The gallery continues to host topical exhibitions. Their 2022 exhibition, "Erosion," highlighted artist's emotional responses to the 2022 U.S. Supreme Court Case, Dobbs v. Jackson Women's Health Organization. The gallery also hosts community outreach programs; from September 2020 to June 2021 the gallery ran the program The Green Stitch: Knitting Community Together, in which Hera Gallery, The Rhode Island Natural History Survey, and Save the Bay RI hosted monthly environmentalist presentations and corresponding craft activities.

Photograph of Hera Gallery's exterior

==Organizational structure==
Initially the organization of Hera Gallery consisted of non-hierarchical egalitarian committees, influenced by feminist ideals. As the gallery grew, its board of directors, once only represented by artist-members, was appended with a community Advisory Board from 1986–2000, according to the gallery's unpublished “Addendum to the History of Hera”. Furthermore, when the Advisory Board was discontinued in 2000, the Board of Directors began including external community members (Addendum). Since 1992 (Addendum) there has also been a Gallery Director part-time paid position.

Hera Gallery offers its members an annual solo exhibition, inclusion in group exhibitions, curatorial opportunities, and positions on the Board of Directors. It serves the surrounding community by “encouraging ethnic and cultural diversity in both audience and program development. ”

==Developments==
Since its inception, Hera Gallery has resided in a building that was a garage in the 1920s, then a laundromat, and later a flea market, before finally being outfitted by the founding artists and their loved ones. Its landlord throughout this time was a sympathetic URI professor who kept the rent low for them.
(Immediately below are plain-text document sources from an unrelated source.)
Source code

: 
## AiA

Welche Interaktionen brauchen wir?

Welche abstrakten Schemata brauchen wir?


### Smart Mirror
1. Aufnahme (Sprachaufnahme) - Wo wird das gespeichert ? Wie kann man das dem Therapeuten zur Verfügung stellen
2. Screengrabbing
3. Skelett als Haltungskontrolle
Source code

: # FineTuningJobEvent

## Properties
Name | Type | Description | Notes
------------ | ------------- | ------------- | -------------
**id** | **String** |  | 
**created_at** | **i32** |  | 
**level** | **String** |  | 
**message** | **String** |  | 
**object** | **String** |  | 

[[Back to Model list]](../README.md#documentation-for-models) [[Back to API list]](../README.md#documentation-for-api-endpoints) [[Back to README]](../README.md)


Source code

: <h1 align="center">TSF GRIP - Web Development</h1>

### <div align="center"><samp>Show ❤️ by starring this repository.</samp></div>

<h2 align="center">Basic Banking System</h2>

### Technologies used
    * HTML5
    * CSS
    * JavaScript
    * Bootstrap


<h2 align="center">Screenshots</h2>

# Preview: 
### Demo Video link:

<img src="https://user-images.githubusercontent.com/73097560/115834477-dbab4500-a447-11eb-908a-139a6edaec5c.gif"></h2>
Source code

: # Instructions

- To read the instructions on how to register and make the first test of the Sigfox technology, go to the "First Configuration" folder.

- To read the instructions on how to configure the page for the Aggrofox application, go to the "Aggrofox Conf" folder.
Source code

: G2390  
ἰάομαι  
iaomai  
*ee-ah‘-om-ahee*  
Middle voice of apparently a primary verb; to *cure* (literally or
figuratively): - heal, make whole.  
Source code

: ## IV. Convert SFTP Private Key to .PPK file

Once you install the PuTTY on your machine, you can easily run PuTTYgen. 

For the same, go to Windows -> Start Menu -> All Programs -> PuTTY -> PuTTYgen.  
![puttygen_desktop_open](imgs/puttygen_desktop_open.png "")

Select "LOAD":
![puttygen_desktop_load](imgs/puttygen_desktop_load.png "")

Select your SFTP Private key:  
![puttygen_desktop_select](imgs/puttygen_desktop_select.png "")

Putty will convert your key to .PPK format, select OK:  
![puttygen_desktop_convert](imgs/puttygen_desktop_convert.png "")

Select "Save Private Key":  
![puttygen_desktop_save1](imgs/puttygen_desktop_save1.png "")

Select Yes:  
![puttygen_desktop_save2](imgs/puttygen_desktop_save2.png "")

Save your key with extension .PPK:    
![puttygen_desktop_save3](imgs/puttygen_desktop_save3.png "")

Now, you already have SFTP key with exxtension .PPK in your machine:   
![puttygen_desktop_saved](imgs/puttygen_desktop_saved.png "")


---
After his recent demise, the family put the land on the market but waited for a buyer whose plan included preserving the gallery. In September 2007 it was announced that a buyer plans on demolishing the existing building to create a mixed-use development including residential condominiums and inclusion of the gallery.

In 2022 the gallery opened their BackSpace Gallery, a space dedicated to showing experimental, multi-media, and installation art.

==Selected artists==
- Dale Chihuly
- Judy Gelles
- Ana Mendieta
- Italo Scanga
- Carolee Schneeman
- Susan Weil
- Roberta Richman, a founding member.